この道中がまた酷くてね、もう穴だらけのデコボコ道。いずれキレイに整備されるという計画があるため、誰も何もしようとしないらしい。だがその道路計画は実施されることなく10年以上経過しているという。この現象は、インド特有の「ジュガード」とよばれる考えた方だ。先のことなどわからないのに計画を立てるのは無駄であり、応急処置的な対応で問題を解決したほうが良いというものである。・・・ってわけで、各々穴ぼこを回避しようと蛇行運転を余儀なくされ、追い越しも当たり前。砂埃がほんとに酷く、フルフェイスのヘルメットでなければ死ぬ。30分の道のりだといったけど、しっかり舗装されていれば10分で着く距離だ。インフラの大切さを思い知らされる。
ちなみにマナーとして、追い抜く際はクラクションを鳴らして前の車輌に合図する必要がある。通行人を抜く際も、距離が近くて危なければクラクションを鳴らす。要するに安全確保のためにクラクションは鳴らしまくるのがルールだ。

そして肝心のムルジさん家族は、今現在デリーに外遊中であり、ナナマタにはいない。俺がインドに行くことはすでにお知らせしていたが、正確な日付までは教えていなかった。無理をさせたくなかったし、自営業だから絶対いるに決まっていると。だが不在とわかり、ムルジさんに連絡をとったところ、明日帰る!と言ってくれた。予定があっての外出なので急がなくていいとは言っておいたのだが。しかし、まず明日は帰ってこないだろう。ムルジさんは道草大王。時間を守ったことはない。
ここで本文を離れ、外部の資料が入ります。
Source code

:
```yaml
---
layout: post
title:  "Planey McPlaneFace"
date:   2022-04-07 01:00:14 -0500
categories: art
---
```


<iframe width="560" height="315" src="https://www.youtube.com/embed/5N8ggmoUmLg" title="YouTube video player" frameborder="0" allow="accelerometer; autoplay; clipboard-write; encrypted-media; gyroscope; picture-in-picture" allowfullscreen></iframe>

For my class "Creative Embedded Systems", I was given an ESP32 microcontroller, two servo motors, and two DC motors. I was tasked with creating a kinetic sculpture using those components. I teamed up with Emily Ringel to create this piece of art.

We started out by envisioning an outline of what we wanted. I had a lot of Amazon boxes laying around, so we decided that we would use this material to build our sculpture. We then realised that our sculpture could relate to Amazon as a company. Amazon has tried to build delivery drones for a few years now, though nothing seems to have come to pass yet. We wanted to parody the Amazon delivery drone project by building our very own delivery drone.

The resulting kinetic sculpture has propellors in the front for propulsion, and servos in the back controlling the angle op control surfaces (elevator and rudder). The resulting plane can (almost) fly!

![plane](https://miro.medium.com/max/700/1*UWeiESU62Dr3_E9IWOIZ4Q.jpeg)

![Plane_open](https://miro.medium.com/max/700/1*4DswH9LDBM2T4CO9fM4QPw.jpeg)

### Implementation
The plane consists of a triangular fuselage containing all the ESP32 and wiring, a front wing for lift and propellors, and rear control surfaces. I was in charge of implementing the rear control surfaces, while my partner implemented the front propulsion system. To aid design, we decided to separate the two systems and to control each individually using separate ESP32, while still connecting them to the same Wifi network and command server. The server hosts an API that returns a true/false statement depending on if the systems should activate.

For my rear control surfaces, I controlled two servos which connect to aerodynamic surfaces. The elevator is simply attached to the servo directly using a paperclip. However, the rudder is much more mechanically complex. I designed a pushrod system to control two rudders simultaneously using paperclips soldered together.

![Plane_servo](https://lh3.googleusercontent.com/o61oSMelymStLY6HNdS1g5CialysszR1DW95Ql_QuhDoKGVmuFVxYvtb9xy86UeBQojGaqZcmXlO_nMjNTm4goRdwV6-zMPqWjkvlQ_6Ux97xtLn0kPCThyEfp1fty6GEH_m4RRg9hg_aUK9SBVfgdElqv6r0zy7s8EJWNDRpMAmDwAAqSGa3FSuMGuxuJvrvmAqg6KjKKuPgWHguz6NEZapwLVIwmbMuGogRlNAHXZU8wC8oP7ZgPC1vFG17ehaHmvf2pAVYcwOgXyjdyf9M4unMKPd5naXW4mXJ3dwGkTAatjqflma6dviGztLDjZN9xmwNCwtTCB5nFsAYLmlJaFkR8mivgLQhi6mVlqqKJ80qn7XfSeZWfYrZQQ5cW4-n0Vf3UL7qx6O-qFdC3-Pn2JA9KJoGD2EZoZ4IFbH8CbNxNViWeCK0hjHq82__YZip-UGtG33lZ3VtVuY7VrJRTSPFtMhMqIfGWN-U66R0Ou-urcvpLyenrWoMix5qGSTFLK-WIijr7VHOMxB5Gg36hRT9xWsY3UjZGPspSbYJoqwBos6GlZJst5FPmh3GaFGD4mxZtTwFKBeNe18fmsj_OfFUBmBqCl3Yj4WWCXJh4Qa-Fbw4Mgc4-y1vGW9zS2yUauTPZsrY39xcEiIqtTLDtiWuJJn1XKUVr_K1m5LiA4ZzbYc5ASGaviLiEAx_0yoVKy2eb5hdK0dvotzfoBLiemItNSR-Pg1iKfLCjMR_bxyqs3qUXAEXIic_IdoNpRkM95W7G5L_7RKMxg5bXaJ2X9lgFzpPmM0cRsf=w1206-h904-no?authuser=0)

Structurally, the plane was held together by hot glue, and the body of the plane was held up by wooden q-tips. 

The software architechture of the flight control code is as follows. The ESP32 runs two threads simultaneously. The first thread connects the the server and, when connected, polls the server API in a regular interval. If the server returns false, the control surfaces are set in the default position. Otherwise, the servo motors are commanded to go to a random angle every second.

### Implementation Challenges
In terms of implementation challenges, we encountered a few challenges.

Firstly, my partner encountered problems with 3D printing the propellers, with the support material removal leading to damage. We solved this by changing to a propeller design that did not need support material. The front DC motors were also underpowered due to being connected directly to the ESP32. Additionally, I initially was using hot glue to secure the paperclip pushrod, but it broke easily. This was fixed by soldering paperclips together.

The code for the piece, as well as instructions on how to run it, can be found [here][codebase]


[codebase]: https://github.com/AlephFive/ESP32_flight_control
現在ナナマタにいらっしゃるのはムルジさんの父上であるパパジーだけである。パパジーはムルジさん宅に同居はしておらず、敷地内の離れにある学校後を住処としている。
パパジーに会う前に、とりあえずグルドワラ(シク教寺院)に向かう。ここに来たかったんだよな~。好きな場所なんだ。頭髪を隠さねばならぬため、タオルを頭に巻き、他の人の見よう見まねで懐かしい礼拝を済ませ、あの、謎の甘い味噌のような供物(プラサードという)を受け取るが、食べられるわけがない。ひとかじりだけしたけどやっぱり無理。残りはこっそり敷地内の池の魚にあげてきた。プラサードは神様のところに上がったありがたいものであり、人にあげたり捨てたりするのは失礼に当たるそうだ。だがどうしても無理な場合はこっそりごめんなさいして川に流すのが礼儀らしいよ。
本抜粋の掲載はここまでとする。